Problem – Each line from the material with the word "then" in it must be copied.

Given information –
━━━━━━━━
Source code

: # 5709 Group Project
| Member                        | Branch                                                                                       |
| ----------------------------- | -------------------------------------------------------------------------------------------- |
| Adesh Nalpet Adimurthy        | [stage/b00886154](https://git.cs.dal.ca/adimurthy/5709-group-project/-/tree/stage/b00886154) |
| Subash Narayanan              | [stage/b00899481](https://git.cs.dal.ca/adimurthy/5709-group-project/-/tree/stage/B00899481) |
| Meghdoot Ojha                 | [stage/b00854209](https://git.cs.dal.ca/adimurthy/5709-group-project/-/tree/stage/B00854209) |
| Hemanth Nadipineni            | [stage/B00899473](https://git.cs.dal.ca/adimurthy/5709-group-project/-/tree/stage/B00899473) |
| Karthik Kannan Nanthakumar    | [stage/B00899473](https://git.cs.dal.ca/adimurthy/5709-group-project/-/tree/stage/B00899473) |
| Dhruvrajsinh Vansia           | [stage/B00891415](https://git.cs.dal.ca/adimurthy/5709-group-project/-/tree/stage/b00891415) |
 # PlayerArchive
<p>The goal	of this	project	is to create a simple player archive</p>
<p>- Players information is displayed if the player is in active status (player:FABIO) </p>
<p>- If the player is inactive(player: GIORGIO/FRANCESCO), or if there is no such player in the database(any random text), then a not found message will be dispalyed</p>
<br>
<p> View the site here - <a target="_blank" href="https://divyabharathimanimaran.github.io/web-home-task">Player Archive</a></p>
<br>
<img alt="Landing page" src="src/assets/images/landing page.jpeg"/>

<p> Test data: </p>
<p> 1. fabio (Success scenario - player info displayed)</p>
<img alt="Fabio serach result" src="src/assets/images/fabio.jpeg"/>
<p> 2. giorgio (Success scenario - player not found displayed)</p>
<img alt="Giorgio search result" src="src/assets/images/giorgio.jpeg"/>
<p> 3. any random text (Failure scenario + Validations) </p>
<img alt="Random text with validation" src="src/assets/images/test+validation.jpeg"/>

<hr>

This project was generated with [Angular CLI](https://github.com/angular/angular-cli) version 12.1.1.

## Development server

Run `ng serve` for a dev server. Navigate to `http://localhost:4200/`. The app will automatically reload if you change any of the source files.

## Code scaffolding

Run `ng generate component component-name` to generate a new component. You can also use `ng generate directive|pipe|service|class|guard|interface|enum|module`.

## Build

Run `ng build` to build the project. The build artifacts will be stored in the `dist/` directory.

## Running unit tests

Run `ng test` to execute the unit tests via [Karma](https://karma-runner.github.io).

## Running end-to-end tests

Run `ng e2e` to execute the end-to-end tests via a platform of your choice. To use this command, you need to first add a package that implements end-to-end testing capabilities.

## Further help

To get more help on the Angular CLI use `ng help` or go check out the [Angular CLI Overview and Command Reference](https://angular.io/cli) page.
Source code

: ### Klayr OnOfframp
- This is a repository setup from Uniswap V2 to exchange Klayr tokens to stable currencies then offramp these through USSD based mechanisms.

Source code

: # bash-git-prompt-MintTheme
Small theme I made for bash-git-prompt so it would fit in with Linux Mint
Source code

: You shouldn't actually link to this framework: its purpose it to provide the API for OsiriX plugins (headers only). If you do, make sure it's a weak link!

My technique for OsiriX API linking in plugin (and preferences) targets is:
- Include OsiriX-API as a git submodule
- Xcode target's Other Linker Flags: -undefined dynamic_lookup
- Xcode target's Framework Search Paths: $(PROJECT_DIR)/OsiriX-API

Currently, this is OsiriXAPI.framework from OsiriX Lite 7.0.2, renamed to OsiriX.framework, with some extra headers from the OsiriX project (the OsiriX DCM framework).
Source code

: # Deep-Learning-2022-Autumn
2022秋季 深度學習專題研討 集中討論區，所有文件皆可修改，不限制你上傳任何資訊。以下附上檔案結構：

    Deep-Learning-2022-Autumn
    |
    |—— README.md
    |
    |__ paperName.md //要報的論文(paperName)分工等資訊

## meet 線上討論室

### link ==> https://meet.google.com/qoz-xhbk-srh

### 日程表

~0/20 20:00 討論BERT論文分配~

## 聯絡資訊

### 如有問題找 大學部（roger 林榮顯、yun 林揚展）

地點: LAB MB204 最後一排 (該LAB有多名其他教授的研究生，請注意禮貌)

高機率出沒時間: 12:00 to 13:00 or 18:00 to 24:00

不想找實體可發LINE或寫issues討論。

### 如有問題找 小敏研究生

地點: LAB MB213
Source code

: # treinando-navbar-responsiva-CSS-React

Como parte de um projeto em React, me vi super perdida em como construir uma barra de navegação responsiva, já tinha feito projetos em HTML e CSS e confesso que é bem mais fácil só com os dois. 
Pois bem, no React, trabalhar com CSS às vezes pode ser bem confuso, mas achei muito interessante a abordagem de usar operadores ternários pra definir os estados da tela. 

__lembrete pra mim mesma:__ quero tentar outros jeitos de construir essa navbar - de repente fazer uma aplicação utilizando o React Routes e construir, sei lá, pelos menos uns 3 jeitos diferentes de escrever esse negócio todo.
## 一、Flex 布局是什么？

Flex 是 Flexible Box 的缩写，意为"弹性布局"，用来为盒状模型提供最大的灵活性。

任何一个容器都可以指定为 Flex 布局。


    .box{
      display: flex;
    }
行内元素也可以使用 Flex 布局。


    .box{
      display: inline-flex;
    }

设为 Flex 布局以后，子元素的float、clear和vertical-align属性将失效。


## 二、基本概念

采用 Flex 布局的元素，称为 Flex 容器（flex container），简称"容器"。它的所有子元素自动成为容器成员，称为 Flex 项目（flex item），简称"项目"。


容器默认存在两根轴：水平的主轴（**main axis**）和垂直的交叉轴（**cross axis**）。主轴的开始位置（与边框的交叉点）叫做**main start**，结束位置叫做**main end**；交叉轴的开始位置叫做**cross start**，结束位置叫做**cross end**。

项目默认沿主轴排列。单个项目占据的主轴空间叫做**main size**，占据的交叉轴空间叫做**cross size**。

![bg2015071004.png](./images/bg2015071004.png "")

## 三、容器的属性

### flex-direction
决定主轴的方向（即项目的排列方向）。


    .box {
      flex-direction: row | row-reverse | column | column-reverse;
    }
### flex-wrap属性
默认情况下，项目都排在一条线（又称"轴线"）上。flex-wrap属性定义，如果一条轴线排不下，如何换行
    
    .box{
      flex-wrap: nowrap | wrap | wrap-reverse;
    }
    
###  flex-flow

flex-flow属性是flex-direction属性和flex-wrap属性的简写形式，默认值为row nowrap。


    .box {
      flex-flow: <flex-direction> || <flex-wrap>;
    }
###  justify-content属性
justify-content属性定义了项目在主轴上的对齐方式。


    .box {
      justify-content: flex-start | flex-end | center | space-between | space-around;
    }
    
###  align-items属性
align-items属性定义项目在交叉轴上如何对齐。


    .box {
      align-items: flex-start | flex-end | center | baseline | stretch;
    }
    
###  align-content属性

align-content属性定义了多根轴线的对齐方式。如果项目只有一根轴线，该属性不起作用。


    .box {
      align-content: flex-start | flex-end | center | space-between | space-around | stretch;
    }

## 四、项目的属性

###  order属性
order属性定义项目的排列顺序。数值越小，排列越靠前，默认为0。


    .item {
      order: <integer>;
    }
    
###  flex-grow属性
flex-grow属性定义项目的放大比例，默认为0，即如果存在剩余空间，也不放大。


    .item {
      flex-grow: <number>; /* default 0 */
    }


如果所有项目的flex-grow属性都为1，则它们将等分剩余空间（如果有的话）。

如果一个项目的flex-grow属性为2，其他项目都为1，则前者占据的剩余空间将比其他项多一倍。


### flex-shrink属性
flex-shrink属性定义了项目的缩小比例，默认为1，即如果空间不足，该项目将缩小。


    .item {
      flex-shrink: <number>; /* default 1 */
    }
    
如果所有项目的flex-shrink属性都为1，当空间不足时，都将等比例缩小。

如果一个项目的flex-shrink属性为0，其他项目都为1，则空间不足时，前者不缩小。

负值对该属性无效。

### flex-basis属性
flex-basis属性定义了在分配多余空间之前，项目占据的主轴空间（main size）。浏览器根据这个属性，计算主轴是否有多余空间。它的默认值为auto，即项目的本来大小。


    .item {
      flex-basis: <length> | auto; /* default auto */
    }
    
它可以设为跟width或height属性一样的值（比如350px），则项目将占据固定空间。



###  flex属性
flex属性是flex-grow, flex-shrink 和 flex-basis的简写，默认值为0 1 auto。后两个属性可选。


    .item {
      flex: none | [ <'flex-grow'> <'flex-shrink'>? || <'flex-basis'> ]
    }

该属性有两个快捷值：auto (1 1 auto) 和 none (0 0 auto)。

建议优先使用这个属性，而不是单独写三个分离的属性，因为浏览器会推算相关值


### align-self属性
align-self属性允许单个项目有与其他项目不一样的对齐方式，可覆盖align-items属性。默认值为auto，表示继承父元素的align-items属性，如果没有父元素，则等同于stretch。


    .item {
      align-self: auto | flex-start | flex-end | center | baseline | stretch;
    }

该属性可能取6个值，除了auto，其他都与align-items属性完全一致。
━━━━━━━━
Result of this exercise –
<p>- If the player is inactive(player: GIORGIO/FRANCESCO), or if there is no such player in the database(any random text), then a not found message will be dispalyed</p>
- This is a repository setup from Uniswap V2 to exchange Klayr tokens to stable currencies then offramp these through USSD based mechanisms.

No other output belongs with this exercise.